------ Input ------

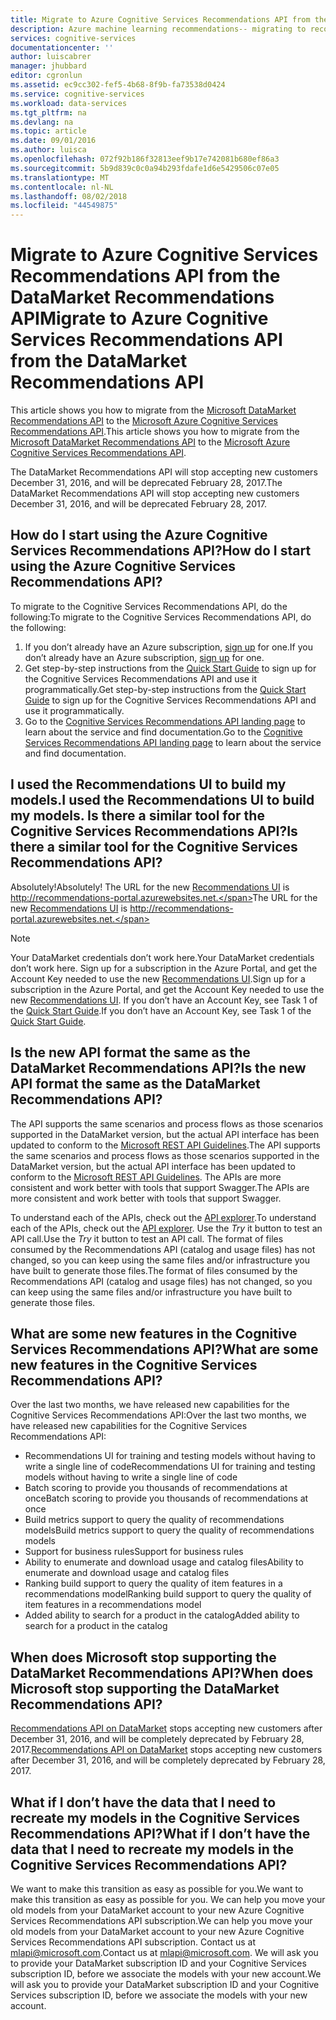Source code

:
 ```yaml
---
title: Migrate to Azure Cognitive Services Recommendations API from the DataMarket Recommendations API| Microsoft Docs
description: Azure machine learning recommendations-- migrating to recommendations cognitive service
services: cognitive-services
documentationcenter: ''
author: luiscabrer
manager: jhubbard
editor: cgronlun
ms.assetid: ec9cc302-fef5-4b68-8f9b-fa73538d0424
ms.service: cognitive-services
ms.workload: data-services
ms.tgt_pltfrm: na
ms.devlang: na
ms.topic: article
ms.date: 09/01/2016
ms.author: luisca
ms.openlocfilehash: 072f92b186f32813eef9b17e742081b680ef86a3
ms.sourcegitcommit: 5b9d839c0c0a94b293fdafe1d6e5429506c07e05
ms.translationtype: MT
ms.contentlocale: nl-NL
ms.lasthandoff: 08/02/2018
ms.locfileid: "44549875"
---
```

# <a name="migrate-to-azure-cognitive-services-recommendations-api-from-the-datamarket-recommendations-api"></a><span data-ttu-id="2e17d-103">Migrate to Azure Cognitive Services Recommendations API from the DataMarket Recommendations API</span><span class="sxs-lookup"><span data-stu-id="2e17d-103">Migrate to Azure Cognitive Services Recommendations API from the DataMarket Recommendations API</span></span>
<span data-ttu-id="2e17d-104">This article shows you how to migrate from the [Microsoft DataMarket Recommendations API](https://datamarket.azure.com/dataset/amla/recommendations) to the [Microsoft Azure Cognitive Services Recommendations API](https://www.microsoft.com/cognitive-services/en-us/recommendations-api).</span><span class="sxs-lookup"><span data-stu-id="2e17d-104">This article shows you how to migrate from the [Microsoft DataMarket Recommendations API](https://datamarket.azure.com/dataset/amla/recommendations) to the [Microsoft Azure Cognitive Services Recommendations API](https://www.microsoft.com/cognitive-services/en-us/recommendations-api).</span></span>

<span data-ttu-id="2e17d-105">The DataMarket Recommendations API will stop accepting new customers December 31, 2016, and will be deprecated February 28, 2017.</span><span class="sxs-lookup"><span data-stu-id="2e17d-105">The DataMarket Recommendations API will stop accepting new customers December 31, 2016, and will be deprecated February 28, 2017.</span></span>

## <a name="how-do-i-start-using-the-azure-cognitive-services-recommendations-api"></a><span data-ttu-id="2e17d-106">How do I start using the Azure Cognitive Services Recommendations API?</span><span class="sxs-lookup"><span data-stu-id="2e17d-106">How do I start using the Azure Cognitive Services Recommendations API?</span></span>
<span data-ttu-id="2e17d-107">To migrate to the Cognitive Services Recommendations API, do the following:</span><span class="sxs-lookup"><span data-stu-id="2e17d-107">To migrate to the Cognitive Services Recommendations API, do the following:</span></span>

1. <span data-ttu-id="2e17d-108">If you don’t already have an Azure subscription, [sign up](https://portal.azure.com/#create/Microsoft.CognitiveServices/apitype/Recommendations/pricingtier/S1) for one.</span><span class="sxs-lookup"><span data-stu-id="2e17d-108">If you don’t already have an Azure subscription, [sign up](https://portal.azure.com/#create/Microsoft.CognitiveServices/apitype/Recommendations/pricingtier/S1) for one.</span></span> 
2. <span data-ttu-id="2e17d-109">Get step-by-step instructions from the [Quick Start Guide](cognitive-services-recommendations-quick-start.md) to sign up for the Cognitive Services Recommendations API and use it programmatically.</span><span class="sxs-lookup"><span data-stu-id="2e17d-109">Get step-by-step instructions from the [Quick Start Guide](cognitive-services-recommendations-quick-start.md) to sign up for the Cognitive Services Recommendations API and use it programmatically.</span></span> 
3. <span data-ttu-id="2e17d-110">Go to the [Cognitive Services Recommendations API landing page](https://www.microsoft.com/cognitive-services/en-us/recommendations-api) to learn about the service and find documentation.</span><span class="sxs-lookup"><span data-stu-id="2e17d-110">Go to the [Cognitive Services Recommendations API landing page](https://www.microsoft.com/cognitive-services/en-us/recommendations-api) to learn about the service and find documentation.</span></span>

## <a name="i-used-the-recommendations-ui-to-build-my-models-is-there-a-similar-tool-for-the-cognitive-services-recommendations-api"></a><span data-ttu-id="2e17d-111">I used the Recommendations UI to build my models.</span><span class="sxs-lookup"><span data-stu-id="2e17d-111">I used the Recommendations UI to build my models.</span></span> <span data-ttu-id="2e17d-112">Is there a similar tool for the Cognitive Services Recommendations API?</span><span class="sxs-lookup"><span data-stu-id="2e17d-112">Is there a similar tool for the Cognitive Services Recommendations API?</span></span>
<span data-ttu-id="2e17d-113">Absolutely!</span><span class="sxs-lookup"><span data-stu-id="2e17d-113">Absolutely!</span></span> <span data-ttu-id="2e17d-114">The URL for the new [Recommendations UI](http://recommendations-portal.azurewebsites.net/) is http://recommendations-portal.azurewebsites.net.</span><span class="sxs-lookup"><span data-stu-id="2e17d-114">The URL for the new [Recommendations UI](http://recommendations-portal.azurewebsites.net/) is http://recommendations-portal.azurewebsites.net.</span></span> 

> [!NOTE]
> <span data-ttu-id="2e17d-115">Your DataMarket credentials don’t work here.</span><span class="sxs-lookup"><span data-stu-id="2e17d-115">Your DataMarket credentials don’t work here.</span></span> <span data-ttu-id="2e17d-116">Sign up for a subscription in the Azure Portal, and get the Account Key needed to use the new [Recommendations UI](http://recommendations-portal.azurewebsites.net/).</span><span class="sxs-lookup"><span data-stu-id="2e17d-116">Sign up for a subscription in the Azure Portal, and get the Account Key needed to use the new [Recommendations UI](http://recommendations-portal.azurewebsites.net/).</span></span>
> <span data-ttu-id="2e17d-117">If you don’t have an Account Key, see Task 1 of the [Quick Start Guide](cognitive-services-recommendations-quick-start.md).</span><span class="sxs-lookup"><span data-stu-id="2e17d-117">If you don’t have an Account Key, see Task 1 of the [Quick Start Guide](cognitive-services-recommendations-quick-start.md).</span></span>
> 
> 

## <a name="is-the-new-api-format-the-same-as-the-datamarket-recommendations-api"></a><span data-ttu-id="2e17d-118">Is the new API format the same as the DataMarket Recommendations API?</span><span class="sxs-lookup"><span data-stu-id="2e17d-118">Is the new API format the same as the DataMarket Recommendations API?</span></span>
<span data-ttu-id="2e17d-119">The API supports the same scenarios and process flows as those scenarios supported in the DataMarket version, but the actual API interface has been updated to conform to the [Microsoft REST API Guidelines](https://github.com/Microsoft/api-guidelines/blob/master/Guidelines.md).</span><span class="sxs-lookup"><span data-stu-id="2e17d-119">The API supports the same scenarios and process flows as those scenarios supported in the DataMarket version, but the actual API interface has been updated to conform to the [Microsoft REST API Guidelines](https://github.com/Microsoft/api-guidelines/blob/master/Guidelines.md).</span></span> <span data-ttu-id="2e17d-120">The APIs are more consistent and work better with tools that support Swagger.</span><span class="sxs-lookup"><span data-stu-id="2e17d-120">The APIs are more consistent and work better with tools that support Swagger.</span></span>

<span data-ttu-id="2e17d-121">To understand each of the APIs, check out the [API explorer](https://westus.dev.cognitive.microsoft.com/docs/services/Recommendations.V4.0/operations/56f30d77eda5650db055a3db).</span><span class="sxs-lookup"><span data-stu-id="2e17d-121">To understand each of the APIs, check out the [API explorer](https://westus.dev.cognitive.microsoft.com/docs/services/Recommendations.V4.0/operations/56f30d77eda5650db055a3db).</span></span>
<span data-ttu-id="2e17d-122">Use the *Try* it button to test an API call.</span><span class="sxs-lookup"><span data-stu-id="2e17d-122">Use the *Try* it button to test an API call.</span></span> <span data-ttu-id="2e17d-123">The format of files consumed by the Recommendations API (catalog and usage files) has not changed, so you can keep using the same files and/or infrastructure you have built to generate those files.</span><span class="sxs-lookup"><span data-stu-id="2e17d-123">The format of files consumed by the Recommendations API (catalog and usage files) has not changed, so you can keep using the same files and/or infrastructure you have built to generate those files.</span></span>

## <a name="what-are-some-new-features-in-the-cognitive-services-recommendations-api"></a><span data-ttu-id="2e17d-124">What are some new features in the Cognitive Services Recommendations API?</span><span class="sxs-lookup"><span data-stu-id="2e17d-124">What are some new features in the Cognitive Services Recommendations API?</span></span>
<span data-ttu-id="2e17d-125">Over the last two months, we have released new capabilities for the Cognitive Services Recommendations API:</span><span class="sxs-lookup"><span data-stu-id="2e17d-125">Over the last two months, we have released new capabilities for the Cognitive Services Recommendations API:</span></span>

* <span data-ttu-id="2e17d-126">Recommendations UI for training and testing models without having to write a single line of code</span><span class="sxs-lookup"><span data-stu-id="2e17d-126">Recommendations UI for training and testing models without having to write a single line of code</span></span>
* <span data-ttu-id="2e17d-127">Batch scoring to provide you thousands of recommendations at once</span><span class="sxs-lookup"><span data-stu-id="2e17d-127">Batch scoring to provide you thousands of recommendations at once</span></span>
* <span data-ttu-id="2e17d-128">Build metrics support to query the quality of recommendations models</span><span class="sxs-lookup"><span data-stu-id="2e17d-128">Build metrics support to query the quality of recommendations models</span></span>
* <span data-ttu-id="2e17d-129">Support for business rules</span><span class="sxs-lookup"><span data-stu-id="2e17d-129">Support for business rules</span></span>
* <span data-ttu-id="2e17d-130">Ability to enumerate and download usage and catalog files</span><span class="sxs-lookup"><span data-stu-id="2e17d-130">Ability to enumerate and download usage and catalog files</span></span>
* <span data-ttu-id="2e17d-131">Ranking build support to query the quality of item features in a recommendations model</span><span class="sxs-lookup"><span data-stu-id="2e17d-131">Ranking build support to query the quality of item features in a recommendations model</span></span>
* <span data-ttu-id="2e17d-132">Added ability to search for a product in the catalog</span><span class="sxs-lookup"><span data-stu-id="2e17d-132">Added ability to search for a product in the catalog</span></span>

## <a name="when-does-microsoft-stop-supporting-the-datamarket-recommendations-api"></a><span data-ttu-id="2e17d-133">When does Microsoft stop supporting the DataMarket Recommendations API?</span><span class="sxs-lookup"><span data-stu-id="2e17d-133">When does Microsoft stop supporting the DataMarket Recommendations API?</span></span>
<span data-ttu-id="2e17d-134">[Recommendations API on DataMarket](https://datamarket.azure.com/dataset/amla/recommendations) stops accepting new customers after December 31, 2016, and will be completely deprecated by February 28, 2017.</span><span class="sxs-lookup"><span data-stu-id="2e17d-134">[Recommendations API on DataMarket](https://datamarket.azure.com/dataset/amla/recommendations) stops accepting new customers after December 31, 2016, and will be completely deprecated by February 28, 2017.</span></span> 

## <a name="what-if-i-dont-have-the-data-that-i-need-to-recreate-my-models-in-the-cognitive-services-recommendations-api"></a><span data-ttu-id="2e17d-135">What if I don’t have the data that I need to recreate my models in the Cognitive Services Recommendations API?</span><span class="sxs-lookup"><span data-stu-id="2e17d-135">What if I don’t have the data that I need to recreate my models in the Cognitive Services Recommendations API?</span></span>
<span data-ttu-id="2e17d-136">We want to make this transition as easy as possible for you.</span><span class="sxs-lookup"><span data-stu-id="2e17d-136">We want to make this transition as easy as possible for you.</span></span> <span data-ttu-id="2e17d-137">We can help you move your old models from your DataMarket account to your new Azure Cognitive Services Recommendations API subscription.</span><span class="sxs-lookup"><span data-stu-id="2e17d-137">We can help you move your old models from your DataMarket account to your new Azure Cognitive Services Recommendations API subscription.</span></span> <span data-ttu-id="2e17d-138">Contact us at [mlapi@microsoft.com](mailto://mlapi@microsoft.com).</span><span class="sxs-lookup"><span data-stu-id="2e17d-138">Contact us at [mlapi@microsoft.com](mailto://mlapi@microsoft.com).</span></span> <span data-ttu-id="2e17d-139">We will ask you to provide your DataMarket subscription ID and your Cognitive Services subscription ID, before we associate the models with your new account.</span><span class="sxs-lookup"><span data-stu-id="2e17d-139">We will ask you to provide your DataMarket subscription ID and your Cognitive Services subscription ID, before we associate the models with your new account.</span></span>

------

### Exercise description
If a line in the records contains the word "query", copy it.

### Answer below
* <span data-ttu-id="2e17d-128">Build metrics support to query the quality of recommendations models</span><span class="sxs-lookup"><span data-stu-id="2e17d-128">Build metrics support to query the quality of recommendations models</span></span>
* <span data-ttu-id="2e17d-131">Ranking build support to query the quality of item features in a recommendations model</span><span class="sxs-lookup"><span data-stu-id="2e17d-131">Ranking build support to query the quality of item features in a recommendations model</span></span>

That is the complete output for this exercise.